W serii „Twoja misja” ukazały się już trzy tytuły - Mars, Leonardo Da Vinci i Średniowiecze. Ostatni z tytułów miał swoją premierę 18 stycznia, także całkiem niedawno. I to właśnie od tej książki rozpoczęłam przygodę z serią. Co od razu rzuciło mi się w oczy, to forma w jakiej stworzone zostały te książeczki. Nie mamy tu bowiem określonej kolejności. Są numery rozdziałów, jednakże nie będziemy przechodzić ich po kolei, tylko będziemy po nich „skakać”. Co to znaczy? Już tłumaczę! Pod koniec każdego z rozdziałów, będziemy mieli do podjęcia określone decyzje, np. jeśli będziemy chcieli zwiedzić klasztor udajemy się do rozdziału 15, a jeśli nie będziemy chcieli się zatrzymywać, bo wolimy nie tracić czasu i ruszać w dalszą drogę, to wtedy idziemy do rozdziału nr 38 - na tej zasadzie, będziemy „przechodzić” całą książkę :) ale uwaga! Nie myślcie, że to będzie takie proste. Każda decyzja musi być przemyślana, bo niektóre wybory mogą doprowadzić do tego, że grę będziemy musieli rozpoczynać od nowa! Tak, mnie się to też zdarzyło ;) Rozdziały nie są długie, ale powiem szczerze, że są bardzo interesujące. Można z nich dowiedzieć się wielu cennych rzeczy, poznać wiele nowych terminów związanych z daną epoką, czy danym tematem. Dla młodych czytelników to naprawdę fajna sprawa, bowiem z ciekawy i kreatywny sposób nauczą się przydatnych w szkole pojęć, które dla mnie osobiście nieraz były zmorą w szkole :P szkoda, że za moich czasów nie było takich książek, wtedy z pewnością nauka byłaby o niebo przyjemniejsza. Na końcu każdej z książek znajduje się słowniczek z trudniejszymi pojęciami, który z pewnością przyda się podczas każdej naszej misji. Może w skrócie nakreślę Wam o czym jest dana książka paragrafowa.

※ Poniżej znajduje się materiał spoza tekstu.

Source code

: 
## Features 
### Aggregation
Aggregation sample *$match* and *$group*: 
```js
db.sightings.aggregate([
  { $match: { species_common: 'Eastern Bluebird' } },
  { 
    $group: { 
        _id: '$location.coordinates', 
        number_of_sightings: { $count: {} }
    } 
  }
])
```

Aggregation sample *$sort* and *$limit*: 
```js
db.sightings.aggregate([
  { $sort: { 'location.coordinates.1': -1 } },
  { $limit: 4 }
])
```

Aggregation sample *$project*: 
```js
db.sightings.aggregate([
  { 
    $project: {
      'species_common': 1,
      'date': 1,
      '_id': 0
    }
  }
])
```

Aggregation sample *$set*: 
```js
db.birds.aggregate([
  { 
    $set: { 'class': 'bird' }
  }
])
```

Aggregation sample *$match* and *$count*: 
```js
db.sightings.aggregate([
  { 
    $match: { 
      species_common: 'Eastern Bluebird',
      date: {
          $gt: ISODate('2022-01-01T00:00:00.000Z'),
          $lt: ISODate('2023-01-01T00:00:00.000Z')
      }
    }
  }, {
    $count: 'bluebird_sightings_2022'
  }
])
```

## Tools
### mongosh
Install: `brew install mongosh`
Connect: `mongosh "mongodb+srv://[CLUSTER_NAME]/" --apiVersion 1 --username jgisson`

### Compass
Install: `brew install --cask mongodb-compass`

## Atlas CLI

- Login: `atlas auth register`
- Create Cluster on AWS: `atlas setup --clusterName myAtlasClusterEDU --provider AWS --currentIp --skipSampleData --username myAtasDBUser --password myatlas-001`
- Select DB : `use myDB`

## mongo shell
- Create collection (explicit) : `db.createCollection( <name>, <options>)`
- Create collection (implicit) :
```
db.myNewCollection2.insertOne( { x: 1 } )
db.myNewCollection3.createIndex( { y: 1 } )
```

W misji Mars przenosimy się do roku 2037, do Stanów Zjednoczonych. Jesteśmy dublerem Paula Nasha, jednego z astronautów, który należy do drugiej załogi, lecącej na Marsa. My jako dubler, za dwa lata będziemy członkami trzeciej załogi. Także narazie ćwiczymy, zastępujemy Paula, gdy ten nie jest dostępny podczas ćwiczeń, jednocześnie przygotowując się do własnej „podróży”. Ale, że życie często jest nieprzewidywalne, okazuje się, że nie będziemy mieli tych dwóch lat na przygotowanie i będziemy musieli zastąpić jednego z astronautów już teraz. A że jesteśmy najmłodsi, będziemy musieli nieraz wykazać się wiedzą, sprytem i podejmowaniem odpowiednich decyzji.
Książki paragrafowe serii Twoja misja to niezwykle ciekawe i zaskakujące gry, które spodobają się nawet starszym czytelnikom! Dedykowane są dla młodzieży w wieku 9+, ale powiem wam szczerze, ze sama świetnie się przy nich bawiłam. Terminologie, daty czy sama historia niekiedy mnie sprawiała trudność, co więcej nieraz łapałam się na tym, że nie znam niektórych pojęć zawartych w tych książkach. Największą trudność miałam przy misji w Marsie, bo niestety technologia nie jest moją mocną stroną, ale teraz przynajmniej wiem co nieco o „kołowrotku chomika” i lądowniku ;) Jeśli chcecie zainteresować swoje dzieci książkami, a idzie im to opornie, to myślę, że takie książki paragrafowe mogą naprawdę pomóc. Co więcej, oprócz dobrej zabawy, dowiedzą się wielu ciekawych informacji, które z pewnością będą przydatne w szkole. A nuż rozbudza w nich również inne zainteresowania! Kto wie :) warto to sprawdzić! Polecam!